▼

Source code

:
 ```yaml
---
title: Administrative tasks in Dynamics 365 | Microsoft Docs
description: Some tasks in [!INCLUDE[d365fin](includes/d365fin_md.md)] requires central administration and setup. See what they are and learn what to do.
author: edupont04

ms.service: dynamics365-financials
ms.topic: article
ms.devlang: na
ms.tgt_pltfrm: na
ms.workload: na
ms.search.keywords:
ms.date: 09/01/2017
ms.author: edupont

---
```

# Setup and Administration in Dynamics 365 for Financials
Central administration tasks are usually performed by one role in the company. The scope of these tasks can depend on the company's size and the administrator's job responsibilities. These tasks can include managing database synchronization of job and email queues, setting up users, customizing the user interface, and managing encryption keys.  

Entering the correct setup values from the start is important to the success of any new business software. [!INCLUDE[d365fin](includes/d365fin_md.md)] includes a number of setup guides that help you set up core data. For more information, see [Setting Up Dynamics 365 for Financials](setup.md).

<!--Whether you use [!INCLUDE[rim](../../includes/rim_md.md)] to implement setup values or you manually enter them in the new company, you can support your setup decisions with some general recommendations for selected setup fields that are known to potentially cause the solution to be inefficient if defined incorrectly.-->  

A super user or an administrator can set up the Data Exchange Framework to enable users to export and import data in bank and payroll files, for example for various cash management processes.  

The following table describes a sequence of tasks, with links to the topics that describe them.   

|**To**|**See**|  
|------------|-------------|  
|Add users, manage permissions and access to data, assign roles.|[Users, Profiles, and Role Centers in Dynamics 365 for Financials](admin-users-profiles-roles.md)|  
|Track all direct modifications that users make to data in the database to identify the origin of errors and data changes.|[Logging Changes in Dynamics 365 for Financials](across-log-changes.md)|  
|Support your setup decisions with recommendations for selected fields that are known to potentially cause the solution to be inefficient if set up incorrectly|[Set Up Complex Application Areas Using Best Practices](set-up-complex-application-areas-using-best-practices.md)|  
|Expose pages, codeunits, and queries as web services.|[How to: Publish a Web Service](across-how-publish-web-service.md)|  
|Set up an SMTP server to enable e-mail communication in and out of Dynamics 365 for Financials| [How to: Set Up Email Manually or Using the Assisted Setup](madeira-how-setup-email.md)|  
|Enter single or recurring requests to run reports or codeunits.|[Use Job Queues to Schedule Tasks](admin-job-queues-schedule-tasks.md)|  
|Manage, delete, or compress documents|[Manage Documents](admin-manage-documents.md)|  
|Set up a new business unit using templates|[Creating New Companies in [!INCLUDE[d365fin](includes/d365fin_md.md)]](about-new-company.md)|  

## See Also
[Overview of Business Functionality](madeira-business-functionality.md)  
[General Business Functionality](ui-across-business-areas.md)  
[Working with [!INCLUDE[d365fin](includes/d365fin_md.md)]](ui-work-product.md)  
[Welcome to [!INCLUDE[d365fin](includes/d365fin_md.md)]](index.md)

▲

Pull out every line of the entries that includes the word "inefficient".

## Finished task
<!--Whether you use [!INCLUDE[rim](../../includes/rim_md.md)] to implement setup values or you manually enter them in the new company, you can support your setup decisions with some general recommendations for selected setup fields that are known to potentially cause the solution to be inefficient if defined incorrectly.-->  
|Support your setup decisions with recommendations for selected fields that are known to potentially cause the solution to be inefficient if set up incorrectly|[Set Up Complex Application Areas Using Best Practices](set-up-complex-application-areas-using-best-practices.md)|  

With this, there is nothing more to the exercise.